We didn't panic
France coach Philippe Saint-Andre said the most important thing to take from his side's 30-10 victory over Italy in the Six Nations match on Sunday was they had put together back-to-back wins for the first time since November 2012.
The 46-year-old - whose side beat only Scotland and Tonga in 11 Tests last year - was speaking after a devastating period of play in the opening 15 minutes of the second-half which saw France go from leading 9-3 to be 30-3 up.
The last time France beat both England - who they overcame 26-24 in the opening game last weekend - and Italy in Paris they went on to win the 2010 Grand Slam.

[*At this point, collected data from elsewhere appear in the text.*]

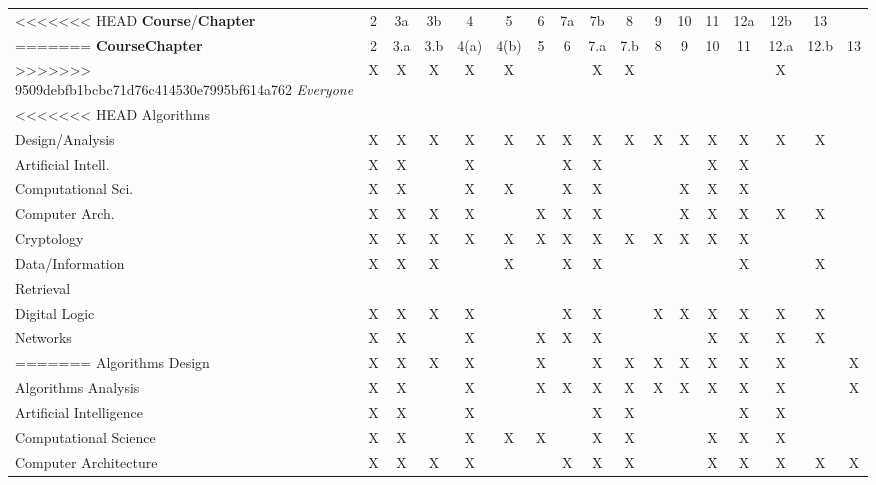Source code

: \documentclass{article}
\begin{document}
\bigskip

{\scriptsize

\noindent
\begin{tabular}{|l||c|c|c|c|c|c|c|c|c|c|c|c|c|c|c|c|}
\hline
<<<<<<< HEAD
{\bf Course}/{\bf Chapter}
   & 2 & 3a & 3b & 4 & 5 & 6 & 7a & 7b & 8 & 9 & 10 & 11 & 12a & 12b & 13 \\
=======
{\bf Course}{\bf Chapter}
   & 2 & 3.a & 3.b & 4(a) & 4(b) & 5 & 6 & 7.a & 7.b & 8 & 9 & 10 & 11 & 12.a & 12.b & 13 \\
>>>>>>> 9509debfb1bcbc71d76c414530e7995bf614a762
\hline
\hline
{\em Everyone} 
   & X & X & X & X & X & &  & X & X &  &  &  &  & X & &  \\
\hline
<<<<<<< HEAD
Algorithms  &  &  &  &  &  &  &  &  &  &  & &  &  & & \\
\hspace*{.1in}Design/Analysis
   & X & X & X & X & X & X & X & X & X & X & X & X & X & X & X \\
   \hline
Artificial Intell.
   & X & X & & X &  &  & X & X &  &  &  & X & X & &  \\
   \hline
Computational Sci.
   & X & X & & X & X &  & X & X &  &  & X & X & X &  &  \\
\hline
Computer Arch. 
   & X & X & X & X &  & X & X & X &  &  & X & X & X & X & X \\
\hline
Cryptology 
   & X & X & X & X & X & X & X & X & X & X & X & X & X & &  \\
\hline
Data/Information 
   & X & X & X & & X &  & X & X &  &  &  &  & X & & X \\
\hspace*{.1in}Retrieval
    &  &  &  &  &  &  &  &  &  &  & &  &  & & \\
\hline
Digital Logic 
   & X & X & X & X &  &  & X & X &  & X & X & X & X & X & X \\
\hline
Networks
   & X & X & & X &  & X & X & X &  &  &  & X & X & X & X \\
=======
Algorithms Design
   & X & X & X & X & & X &  & X & X & X & X & X & X & X & & X \\
\hline
Algorithms Analysis
   & X & X & & X & & X & X & X & X & X & X & X & X & X & & X \\
   \hline
Artificial Intelligence
   & X & X & & X &  & &  & X & X &  &  &  & X & X & &  \\
   \hline
Computational Science
   & X & X & & X & X & X &  & X & X &  &  & X & X & X &  &  \\
\hline
Computer Architecture 
   & X & X & X & X &  &  & X & X & X &  &  & X & X & X & X & X \\

\end{tabular}}
\end{document}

However, Saint-Andre - who must take his side to play two-time defending champions Wales in Cardiff on Friday week - wasn't focusing on such ambitions rather they had achieved something they failed to do last year.
"The main thing we should remember from this game is that we have back-to-back wins for the first time since 2012 and that is important," said the former France wing and captain, who took over from Marc Lievremont as coach after the 2011 World Cup final.
Saint-Andre, whose side finished bottom of the Six Nations last year, said he had been pleased his players had not lost their heads with the match evenly poised at 9-3.
"We didn't panic, and the players remained confident something would happen," he said.
"We had said throughout the week and at half-time that we would go for their throats at the beginning of the second-half which we failed to do against the English.
"And that is what we did. We produced play of the highest quality. We were more direct in attacking them, Mathieu Bastareaud held the centre of the pitch, and we moved the ball quicker...and as a result scored three tries."
Saint-Andre, who said that the game had been tougher than perhaps some of the spectators expected, praised the Italians for the manner in which they had come back at the French in the final quarter which saw them eventually got a consolation try.
However, he was less complimentary about the manner in which the game had degenerated and saw France replacement lock Sebastien Vahaamahina sin-binned for petulantly kicking the ball away minutes after coming on and then replacement prop Rabah Slimani sent off along with Italian Michele Rizzo for an exchange of headbutts.
It was the first time that two players had been sent off in a Five/Six Nations match since French duo Gregoire Lascube and Vincent Moscato were expelled in an infamous France-England clash in 1992.
"Like everyone else, the players got bored over the final 20 minutes, I mean we were I can tell you in the stands," said Saint-Andre.
"We had a yellow card, and I told Sebastien Vahaamahina that his gesture was totally out of place. Then there was our red card in which the Italian provoked him and he reacted badly.
"After that we were down to 13 players, it was rubbish rugby."
Italy coach Jacques Brunel, who guided the Italians to two wins in last year's tournament over the French and the Irish both in Rome, said he had found it a strange game.
"For 60-70 minutes we were a match for the French except for the opening minutes of the second-half completely changed the shape of the game," said the 60-year-old Frenchman, whose side next play Scotland in what could be the wooden spoon decider with both having failed to register a point yet.
"We dominated the scrum in the first-half and in the only scrum of the game that we lost (at the beginning of the second-half) they got a penalty, kicked to touch and subsequently scored a try (Louis Picamoles).
"That is a shame as I think over the whole of the match we were better than them in the scrum."
Brunel, who was scrum coach of the France side from 2001-2007 which saw them reach two World Cup semi-finals, said that nevertheless the French had deserved the victory.
"I do not contest at all the victory of the French, they played better than us.
"But overall I take positives from this game. The team kept at it till the end, never let their heads go down.
"What the players showed, is their ability to make progress even when the scoreline is not in their favour."